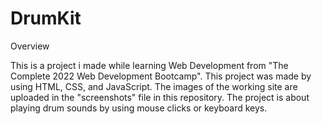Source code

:# DrumKit

Overview

This is a project i made while learning Web Development from "The Complete 2022 Web Development Bootcamp".
This project was made by using HTML, CSS, and JavaScript.
The images of the working site are uploaded in the "screenshots" file in this repository.
The project is about playing drum sounds by using mouse clicks or keyboard keys.
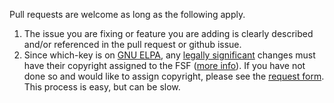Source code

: Pull requests are welcome as long as the following apply. 

1. The issue you are fixing or feature you are adding is clearly described and/or referenced in the pull request or github issue. 
2. Since which-key is on [GNU ELPA](https://elpa.gnu.org/packages/), any [legally significant](https://www.gnu.org/prep/maintain/html_node/Legally-Significant.html#Legally-Significant) changes must have their copyright assigned to the FSF ([more info](https://www.gnu.org/prep/maintain/html_node/Copyright-Papers.html)). If you have not done so and would like to assign copyright, please see the [request form](https://git.savannah.gnu.org/cgit/gnulib.git/tree/doc/Copyright/request-assign.future). This process is easy, but can be slow. 

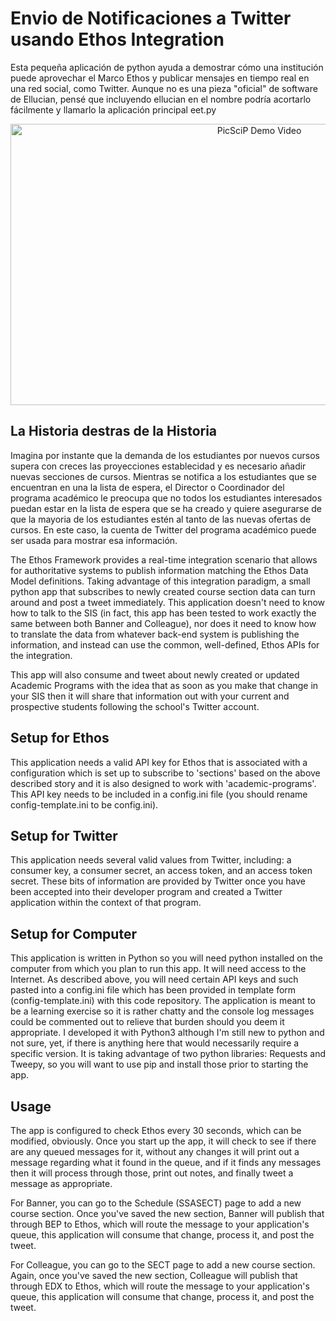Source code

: # Envio de Notificaciones a Twitter usando Ethos Integration

Esta pequeña aplicación de python ayuda a demostrar cómo una institución puede aprovechar el Marco Ethos y publicar mensajes en tiempo real en una red social, como Twitter. Aunque no es una pieza "oficial" de software de Ellucian, pensé que incluyendo ellucian en el nombre podría acortarlo fácilmente y llamarlo la aplicación principal eet.py

<p align="center">
<a style="float:center" href="https://youtu.be/4avxPnPJ8V4" target="_blank">
  <img alt="PicSciP Demo Video" src="https://img.youtube.com/vi/4avxPnPJ8V4/maxresdefault.jpg" width="780" height="450" />
</a>


## La Historia destras de la Historia

Imagina por instante que la demanda de los estudiantes por nuevos cursos supera con creces las proyecciones establecidad y es necesario añadir nuevas secciones de cursos. Mientras se notifica a los estudiantes que se encuentran en una la lista de espera, el Director o Coordinador del programa académico le preocupa que no todos los estudiantes interesados puedan estar en la lista de espera que se ha creado y quiere asegurarse de que la mayoria de los estudiantes estén al tanto de las nuevas ofertas de cursos. En este caso, la cuenta de Twitter del programa académico puede ser usada para mostrar esa información.

The Ethos Framework provides a real-time integration scenario that allows for authoritative systems to publish information matching the Ethos Data Model definitions. Taking advantage of this integration paradigm, a small python app that subscribes to newly created course section data can turn around and post a tweet immediately. This application doesn't need to know how to talk to the SIS (in fact, this app has been tested to work exactly the same between both Banner and Colleague), nor does it need to know how to translate the data from whatever back-end system is publishing the information, and instead can use the common, well-defined, Ethos APIs for the integration. 

This app will also consume and tweet about newly created or updated Academic Programs with the idea that as soon as you make that change in your SIS then it will share that information out with your current and prospective students following the school's Twitter account. 

## Setup for Ethos 

This application needs a valid API key for Ethos that is associated with a configuration which is set up to subscribe to 'sections' based on the above described story and it is also designed to work with 'academic-programs'. This API key needs to be included in a config.ini file (you should rename config-template.ini to be config.ini). 

## Setup for Twitter

This application needs several valid values from Twitter, including: a consumer key, a consumer secret, an access token, and an access token secret. These bits of information are provided by Twitter once you have been accepted into their developer program and created a Twitter application within the context of that program. 

## Setup for Computer

This application is written in Python so you will need python installed on the computer from which you plan to run this app. It will need access to the Internet. As described above, you will need certain API keys and such pasted into a config.ini file which has been provided in template form (config-template.ini) with this code repository. The application is meant to be a learning exercise so it is rather chatty and the console log messages could be commented out to relieve that burden should you deem it appropriate. I developed it with Python3 although I'm still new to python and not sure, yet, if there is anything here that would necessarily require a specific version. It is taking advantage of two python libraries: Requests and Tweepy, so you will want to use pip and install those prior to starting the app. 

## Usage

The app is configured to check Ethos every 30 seconds, which can be modified, obviously. Once you start up the app, it will check to see if there are any queued messages for it, without any changes it will print out a message regarding what it found in the queue, and if it finds any messages then it will process through those, print out notes, and finally tweet a message as appropriate. 

For Banner, you can go to the Schedule (SSASECT) page to add a new course section. Once you've saved the new section, Banner will publish that through BEP to Ethos, which will route the message to your application's queue, this application will consume that change, process it, and post the tweet. 

For Colleague, you can go to the SECT page to add a new course section. Again, once you've saved the new section, Colleague will publish that through EDX to Ethos, which will route the message to your application's queue, this application will consume that change, process it, and post the tweet. 

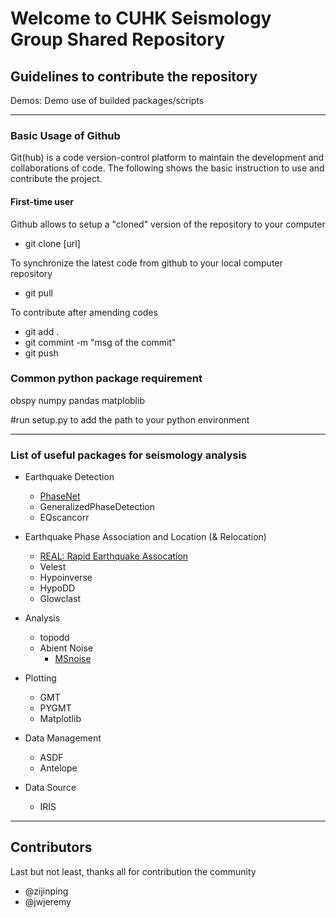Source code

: # Welcome to CUHK Seismology Group Shared Repository

## Guidelines to contribute the repository

Demos:
  Demo use of builded packages/scripts
 
 ---
### Basic Usage of Github
Git(hub) is a code version-control platform to maintain the development and collaborations of code. The following shows the basic instruction to use and contribute the project.

#### First-time user
Github allows to setup a "cloned" version of the repository to your computer

* git clone [url]

To synchronize the latest code from github to your local computer repository

* git pull

To contribute after amending codes 

* git add .
* git commint -m "msg of the commit"
* git push

### Common python package requirement
obspy
numpy
pandas
matploblib

#run setup.py to add the path to your python environment

---
### List of useful packages for seismology analysis

- Earthquake Detection
  - [PhaseNet](https://github.com/wayneweiqiang/PhaseNet.git)
  - GeneralizedPhaseDetection
  - EQscancorr
  
- Earthquake Phase Association and Location (& Relocation)
  - [REAL: Rapid Earthquake Assocation](https://github.com/Dal-mzhang/REAL.git)
  - Velest
  - Hypoinverse
  - HypoDD
  - Glowclast
  
- Analysis
  - topodd
  - Abient Noise
    - [MSnoise](http://www.msnoise.org/)
    
- Plotting
  - GMT
  - PYGMT
  - Matplotlib

- Data Management
  - ASDF
  - Antelope

- Data Source
  - IRIS
 

---
## Contributors
Last but not least, thanks all for contribution the community
*   @zijinping
*   @jwjeremy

## [Your goal]
Without including any picture, retype the entries exactly.

## [Result of the task]
Source code

:# DrumKit

Overview

This is a project i made while learning Web Development from "The Complete 2022 Web Development Bootcamp".
This project was made by using HTML, CSS, and JavaScript.
The images of the working site are uploaded in the "screenshots" file in this repository.
The project is about playing drum sounds by using mouse clicks or keyboard keys.
Source code

: Pull requests are welcome as long as the following apply. 

1. The issue you are fixing or feature you are adding is clearly described and/or referenced in the pull request or github issue. 
2. Since which-key is on [GNU ELPA](https://elpa.gnu.org/packages/), any [legally significant](https://www.gnu.org/prep/maintain/html_node/Legally-Significant.html#Legally-Significant) changes must have their copyright assigned to the FSF ([more info](https://www.gnu.org/prep/maintain/html_node/Copyright-Papers.html)). If you have not done so and would like to assign copyright, please see the [request form](https://git.savannah.gnu.org/cgit/gnulib.git/tree/doc/Copyright/request-assign.future). This process is easy, but can be slow. 

Source code

: # Envio de Notificaciones a Twitter usando Ethos Integration

Esta pequeña aplicación de python ayuda a demostrar cómo una institución puede aprovechar el Marco Ethos y publicar mensajes en tiempo real en una red social, como Twitter. Aunque no es una pieza "oficial" de software de Ellucian, pensé que incluyendo ellucian en el nombre podría acortarlo fácilmente y llamarlo la aplicación principal eet.py

<p align="center">
<a style="float:center" href="https://youtu.be/4avxPnPJ8V4" target="_blank">
  <img alt="PicSciP Demo Video" src="https://img.youtube.com/vi/4avxPnPJ8V4/maxresdefault.jpg" width="780" height="450" />
</a>


## La Historia destras de la Historia

Imagina por instante que la demanda de los estudiantes por nuevos cursos supera con creces las proyecciones establecidad y es necesario añadir nuevas secciones de cursos. Mientras se notifica a los estudiantes que se encuentran en una la lista de espera, el Director o Coordinador del programa académico le preocupa que no todos los estudiantes interesados puedan estar en la lista de espera que se ha creado y quiere asegurarse de que la mayoria de los estudiantes estén al tanto de las nuevas ofertas de cursos. En este caso, la cuenta de Twitter del programa académico puede ser usada para mostrar esa información.

The Ethos Framework provides a real-time integration scenario that allows for authoritative systems to publish information matching the Ethos Data Model definitions. Taking advantage of this integration paradigm, a small python app that subscribes to newly created course section data can turn around and post a tweet immediately. This application doesn't need to know how to talk to the SIS (in fact, this app has been tested to work exactly the same between both Banner and Colleague), nor does it need to know how to translate the data from whatever back-end system is publishing the information, and instead can use the common, well-defined, Ethos APIs for the integration. 

This app will also consume and tweet about newly created or updated Academic Programs with the idea that as soon as you make that change in your SIS then it will share that information out with your current and prospective students following the school's Twitter account. 

## Setup for Ethos 

This application needs a valid API key for Ethos that is associated with a configuration which is set up to subscribe to 'sections' based on the above described story and it is also designed to work with 'academic-programs'. This API key needs to be included in a config.ini file (you should rename config-template.ini to be config.ini). 

## Setup for Twitter

This application needs several valid values from Twitter, including: a consumer key, a consumer secret, an access token, and an access token secret. These bits of information are provided by Twitter once you have been accepted into their developer program and created a Twitter application within the context of that program. 

## Setup for Computer

This application is written in Python so you will need python installed on the computer from which you plan to run this app. It will need access to the Internet. As described above, you will need certain API keys and such pasted into a config.ini file which has been provided in template form (config-template.ini) with this code repository. The application is meant to be a learning exercise so it is rather chatty and the console log messages could be commented out to relieve that burden should you deem it appropriate. I developed it with Python3 although I'm still new to python and not sure, yet, if there is anything here that would necessarily require a specific version. It is taking advantage of two python libraries: Requests and Tweepy, so you will want to use pip and install those prior to starting the app. 

## Usage

The app is configured to check Ethos every 30 seconds, which can be modified, obviously. Once you start up the app, it will check to see if there are any queued messages for it, without any changes it will print out a message regarding what it found in the queue, and if it finds any messages then it will process through those, print out notes, and finally tweet a message as appropriate. 

For Banner, you can go to the Schedule (SSASECT) page to add a new course section. Once you've saved the new section, Banner will publish that through BEP to Ethos, which will route the message to your application's queue, this application will consume that change, process it, and post the tweet. 

For Colleague, you can go to the SECT page to add a new course section. Again, once you've saved the new section, Colleague will publish that through EDX to Ethos, which will route the message to your application's queue, this application will consume that change, process it, and post the tweet. 

Source code

: # Welcome to CUHK Seismology Group Shared Repository

## Guidelines to contribute the repository

Demos:
  Demo use of builded packages/scripts
 
 ---
### Basic Usage of Github
Git(hub) is a code version-control platform to maintain the development and collaborations of code. The following shows the basic instruction to use and contribute the project.

#### First-time user
Github allows to setup a "cloned" version of the repository to your computer

* git clone [url]

To synchronize the latest code from github to your local computer repository

* git pull

To contribute after amending codes 

* git add .
* git commint -m "msg of the commit"
* git push

### Common python package requirement
obspy
numpy
pandas
matploblib

#run setup.py to add the path to your python environment

---
### List of useful packages for seismology analysis

- Earthquake Detection
  - [PhaseNet](https://github.com/wayneweiqiang/PhaseNet.git)
  - GeneralizedPhaseDetection
  - EQscancorr
  
- Earthquake Phase Association and Location (& Relocation)
  - [REAL: Rapid Earthquake Assocation](https://github.com/Dal-mzhang/REAL.git)
  - Velest
  - Hypoinverse
  - HypoDD
  - Glowclast
  
- Analysis
  - topodd
  - Abient Noise
    - [MSnoise](http://www.msnoise.org/)
    
- Plotting
  - GMT
  - PYGMT
  - Matplotlib

- Data Management
  - ASDF
  - Antelope

- Data Source
  - IRIS
 

---
## Contributors
Last but not least, thanks all for contribution the community
*   @zijinping
*   @jwjeremy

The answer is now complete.